───── Record excerpts
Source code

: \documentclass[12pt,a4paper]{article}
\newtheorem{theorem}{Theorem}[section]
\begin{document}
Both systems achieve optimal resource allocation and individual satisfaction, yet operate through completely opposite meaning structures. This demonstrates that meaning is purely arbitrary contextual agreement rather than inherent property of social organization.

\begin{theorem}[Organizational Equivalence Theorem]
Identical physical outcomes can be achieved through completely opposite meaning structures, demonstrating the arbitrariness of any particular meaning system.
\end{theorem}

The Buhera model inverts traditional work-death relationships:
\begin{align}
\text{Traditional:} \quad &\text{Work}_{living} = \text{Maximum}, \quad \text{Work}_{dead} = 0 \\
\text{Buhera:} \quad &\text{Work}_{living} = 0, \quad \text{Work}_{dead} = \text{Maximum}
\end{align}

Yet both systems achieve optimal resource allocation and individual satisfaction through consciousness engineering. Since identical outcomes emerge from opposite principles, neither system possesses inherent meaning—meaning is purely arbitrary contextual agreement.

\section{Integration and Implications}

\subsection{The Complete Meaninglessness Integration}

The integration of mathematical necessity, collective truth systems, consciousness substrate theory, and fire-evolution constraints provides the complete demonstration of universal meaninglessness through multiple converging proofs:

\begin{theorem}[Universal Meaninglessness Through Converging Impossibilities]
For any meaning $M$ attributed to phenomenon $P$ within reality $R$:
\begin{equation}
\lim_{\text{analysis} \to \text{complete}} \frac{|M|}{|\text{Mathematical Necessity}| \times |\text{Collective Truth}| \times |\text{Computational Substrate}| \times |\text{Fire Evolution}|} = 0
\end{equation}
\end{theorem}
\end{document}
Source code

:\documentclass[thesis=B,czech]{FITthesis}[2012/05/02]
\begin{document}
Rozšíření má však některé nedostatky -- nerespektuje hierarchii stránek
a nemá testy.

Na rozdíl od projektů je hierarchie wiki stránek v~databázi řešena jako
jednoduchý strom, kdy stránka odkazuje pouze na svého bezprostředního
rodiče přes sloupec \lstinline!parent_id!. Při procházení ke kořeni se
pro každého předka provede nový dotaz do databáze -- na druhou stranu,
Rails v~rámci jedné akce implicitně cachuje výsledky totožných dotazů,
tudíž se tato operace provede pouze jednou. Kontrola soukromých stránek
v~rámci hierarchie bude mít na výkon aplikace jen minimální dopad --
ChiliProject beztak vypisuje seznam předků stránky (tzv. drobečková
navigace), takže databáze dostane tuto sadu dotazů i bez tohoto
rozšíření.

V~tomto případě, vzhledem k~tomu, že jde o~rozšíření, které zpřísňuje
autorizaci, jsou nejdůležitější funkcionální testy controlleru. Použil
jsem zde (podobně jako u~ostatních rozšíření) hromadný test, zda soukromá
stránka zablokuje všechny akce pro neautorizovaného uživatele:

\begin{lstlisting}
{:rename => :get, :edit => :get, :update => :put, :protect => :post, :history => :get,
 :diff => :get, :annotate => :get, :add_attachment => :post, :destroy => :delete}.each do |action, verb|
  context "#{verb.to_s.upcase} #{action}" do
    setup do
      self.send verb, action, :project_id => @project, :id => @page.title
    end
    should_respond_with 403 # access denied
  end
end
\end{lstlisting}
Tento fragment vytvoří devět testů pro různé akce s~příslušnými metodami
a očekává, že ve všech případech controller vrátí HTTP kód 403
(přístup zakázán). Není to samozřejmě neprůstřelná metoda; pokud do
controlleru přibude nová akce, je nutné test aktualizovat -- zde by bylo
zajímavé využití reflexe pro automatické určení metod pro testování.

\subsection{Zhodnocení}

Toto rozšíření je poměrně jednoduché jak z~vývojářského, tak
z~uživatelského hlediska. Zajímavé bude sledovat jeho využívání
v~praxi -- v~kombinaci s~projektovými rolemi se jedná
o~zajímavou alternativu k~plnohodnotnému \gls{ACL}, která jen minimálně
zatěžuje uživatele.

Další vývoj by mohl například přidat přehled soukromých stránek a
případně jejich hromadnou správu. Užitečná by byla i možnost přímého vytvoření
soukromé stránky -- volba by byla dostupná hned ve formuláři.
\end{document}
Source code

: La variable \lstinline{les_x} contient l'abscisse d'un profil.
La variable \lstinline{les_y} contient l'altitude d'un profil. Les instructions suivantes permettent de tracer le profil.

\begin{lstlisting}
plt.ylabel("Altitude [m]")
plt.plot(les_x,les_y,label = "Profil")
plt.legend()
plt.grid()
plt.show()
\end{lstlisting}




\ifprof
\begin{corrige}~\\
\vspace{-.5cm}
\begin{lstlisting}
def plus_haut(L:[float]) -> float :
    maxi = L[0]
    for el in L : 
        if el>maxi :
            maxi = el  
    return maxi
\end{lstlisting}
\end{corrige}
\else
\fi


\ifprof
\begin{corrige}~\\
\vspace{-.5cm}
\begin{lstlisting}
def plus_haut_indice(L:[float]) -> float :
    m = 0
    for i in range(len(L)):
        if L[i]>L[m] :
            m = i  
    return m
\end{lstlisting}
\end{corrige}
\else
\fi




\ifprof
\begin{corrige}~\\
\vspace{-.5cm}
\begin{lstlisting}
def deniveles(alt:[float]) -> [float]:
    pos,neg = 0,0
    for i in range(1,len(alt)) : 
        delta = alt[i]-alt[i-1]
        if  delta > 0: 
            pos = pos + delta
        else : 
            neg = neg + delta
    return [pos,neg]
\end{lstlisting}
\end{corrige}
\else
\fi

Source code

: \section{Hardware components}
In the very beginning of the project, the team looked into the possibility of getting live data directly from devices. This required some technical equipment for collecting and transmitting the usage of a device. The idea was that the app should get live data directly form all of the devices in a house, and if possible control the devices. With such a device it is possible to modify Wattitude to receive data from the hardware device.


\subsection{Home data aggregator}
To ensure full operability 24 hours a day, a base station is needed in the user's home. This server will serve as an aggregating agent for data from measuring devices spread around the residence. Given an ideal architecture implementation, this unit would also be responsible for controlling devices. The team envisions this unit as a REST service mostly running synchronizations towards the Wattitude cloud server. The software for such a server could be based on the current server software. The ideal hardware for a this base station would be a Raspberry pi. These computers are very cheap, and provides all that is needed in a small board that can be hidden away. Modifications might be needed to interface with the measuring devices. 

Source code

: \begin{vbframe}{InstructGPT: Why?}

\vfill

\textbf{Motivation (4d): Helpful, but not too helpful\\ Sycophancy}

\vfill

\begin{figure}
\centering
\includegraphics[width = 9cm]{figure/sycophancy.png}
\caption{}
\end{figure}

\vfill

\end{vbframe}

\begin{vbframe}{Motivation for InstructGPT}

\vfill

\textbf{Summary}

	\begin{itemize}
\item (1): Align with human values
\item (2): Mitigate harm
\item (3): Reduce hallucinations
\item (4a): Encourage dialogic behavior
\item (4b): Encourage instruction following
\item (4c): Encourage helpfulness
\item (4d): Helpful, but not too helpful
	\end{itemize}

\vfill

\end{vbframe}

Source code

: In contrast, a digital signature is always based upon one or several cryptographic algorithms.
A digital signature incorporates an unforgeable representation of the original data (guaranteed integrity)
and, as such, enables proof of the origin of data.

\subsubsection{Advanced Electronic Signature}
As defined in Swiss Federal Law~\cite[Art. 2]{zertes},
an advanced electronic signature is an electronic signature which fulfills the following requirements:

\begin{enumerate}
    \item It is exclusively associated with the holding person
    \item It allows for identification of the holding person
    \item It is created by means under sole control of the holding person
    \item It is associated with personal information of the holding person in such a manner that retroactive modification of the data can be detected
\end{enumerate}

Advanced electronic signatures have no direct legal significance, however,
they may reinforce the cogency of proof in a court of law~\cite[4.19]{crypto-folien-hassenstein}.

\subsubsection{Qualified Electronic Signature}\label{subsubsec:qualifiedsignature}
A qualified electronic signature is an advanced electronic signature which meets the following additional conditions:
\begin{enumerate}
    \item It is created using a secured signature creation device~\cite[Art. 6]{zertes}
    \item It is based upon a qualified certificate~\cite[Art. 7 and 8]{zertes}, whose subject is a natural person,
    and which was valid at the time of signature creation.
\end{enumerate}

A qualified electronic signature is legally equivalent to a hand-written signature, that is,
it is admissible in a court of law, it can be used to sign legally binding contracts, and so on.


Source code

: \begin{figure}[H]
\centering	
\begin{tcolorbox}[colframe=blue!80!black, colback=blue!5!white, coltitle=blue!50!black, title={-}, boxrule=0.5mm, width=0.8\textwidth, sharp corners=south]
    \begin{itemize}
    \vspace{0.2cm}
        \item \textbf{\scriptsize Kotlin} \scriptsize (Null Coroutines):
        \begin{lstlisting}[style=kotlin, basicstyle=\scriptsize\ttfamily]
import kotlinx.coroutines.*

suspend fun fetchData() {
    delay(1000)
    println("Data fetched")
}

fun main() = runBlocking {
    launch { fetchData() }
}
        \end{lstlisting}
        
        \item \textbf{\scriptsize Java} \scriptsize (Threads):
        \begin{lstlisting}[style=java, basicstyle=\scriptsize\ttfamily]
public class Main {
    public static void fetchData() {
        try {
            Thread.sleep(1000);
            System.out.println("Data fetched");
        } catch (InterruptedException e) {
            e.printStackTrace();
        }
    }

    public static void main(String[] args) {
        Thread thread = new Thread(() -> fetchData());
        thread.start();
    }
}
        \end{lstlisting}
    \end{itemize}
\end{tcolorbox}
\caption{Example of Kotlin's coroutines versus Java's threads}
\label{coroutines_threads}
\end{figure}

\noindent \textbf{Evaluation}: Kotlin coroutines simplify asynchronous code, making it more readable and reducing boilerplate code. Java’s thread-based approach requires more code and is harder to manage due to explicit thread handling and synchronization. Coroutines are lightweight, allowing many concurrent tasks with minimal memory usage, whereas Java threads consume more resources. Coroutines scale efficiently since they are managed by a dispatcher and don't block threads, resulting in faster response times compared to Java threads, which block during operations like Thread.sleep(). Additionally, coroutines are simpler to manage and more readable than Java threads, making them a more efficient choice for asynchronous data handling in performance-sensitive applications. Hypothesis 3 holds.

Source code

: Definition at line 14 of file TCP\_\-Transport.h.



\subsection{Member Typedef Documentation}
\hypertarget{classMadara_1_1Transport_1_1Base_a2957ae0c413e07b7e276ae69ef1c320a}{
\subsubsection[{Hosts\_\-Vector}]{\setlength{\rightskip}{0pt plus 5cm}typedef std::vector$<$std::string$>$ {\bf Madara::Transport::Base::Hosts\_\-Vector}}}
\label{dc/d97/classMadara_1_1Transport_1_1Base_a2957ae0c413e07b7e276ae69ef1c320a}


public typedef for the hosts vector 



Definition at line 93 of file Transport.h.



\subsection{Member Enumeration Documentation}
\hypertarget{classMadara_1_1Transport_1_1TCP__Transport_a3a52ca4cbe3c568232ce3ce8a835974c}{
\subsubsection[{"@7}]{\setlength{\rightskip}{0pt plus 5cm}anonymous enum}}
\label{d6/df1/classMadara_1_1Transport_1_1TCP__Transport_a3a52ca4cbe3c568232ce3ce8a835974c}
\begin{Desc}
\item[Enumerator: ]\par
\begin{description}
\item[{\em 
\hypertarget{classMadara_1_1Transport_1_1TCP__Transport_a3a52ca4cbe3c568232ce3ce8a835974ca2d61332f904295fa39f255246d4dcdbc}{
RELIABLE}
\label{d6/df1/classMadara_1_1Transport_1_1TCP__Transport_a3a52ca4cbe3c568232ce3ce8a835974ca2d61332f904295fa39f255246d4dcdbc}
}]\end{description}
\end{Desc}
──────────
Print, from the entries above, the line with "stránka zablokuje všechny", the line with "l'abscisse d'un profil." and all lines between them, exactly and with nothing else.

stránka zablokuje všechny akce pro neautorizovaného uživatele:

\begin{lstlisting}
{:rename => :get, :edit => :get, :update => :put, :protect => :post, :history => :get,
 :diff => :get, :annotate => :get, :add_attachment => :post, :destroy => :delete}.each do |action, verb|
  context "#{verb.to_s.upcase} #{action}" do
    setup do
      self.send verb, action, :project_id => @project, :id => @page.title
    end
    should_respond_with 403 # access denied
  end
end
\end{lstlisting}
Tento fragment vytvoří devět testů pro různé akce s~příslušnými metodami
a očekává, že ve všech případech controller vrátí HTTP kód 403
(přístup zakázán). Není to samozřejmě neprůstřelná metoda; pokud do
controlleru přibude nová akce, je nutné test aktualizovat -- zde by bylo
zajímavé využití reflexe pro automatické určení metod pro testování.

\subsection{Zhodnocení}

Toto rozšíření je poměrně jednoduché jak z~vývojářského, tak
z~uživatelského hlediska. Zajímavé bude sledovat jeho využívání
v~praxi -- v~kombinaci s~projektovými rolemi se jedná
o~zajímavou alternativu k~plnohodnotnému \gls{ACL}, která jen minimálně
zatěžuje uživatele.

Další vývoj by mohl například přidat přehled soukromých stránek a
případně jejich hromadnou správu. Užitečná by byla i možnost přímého vytvoření
soukromé stránky -- volba by byla dostupná hned ve formuláři.
\end{document}
Source code

: La variable \lstinline{les_x} contient l'abscisse d'un profil.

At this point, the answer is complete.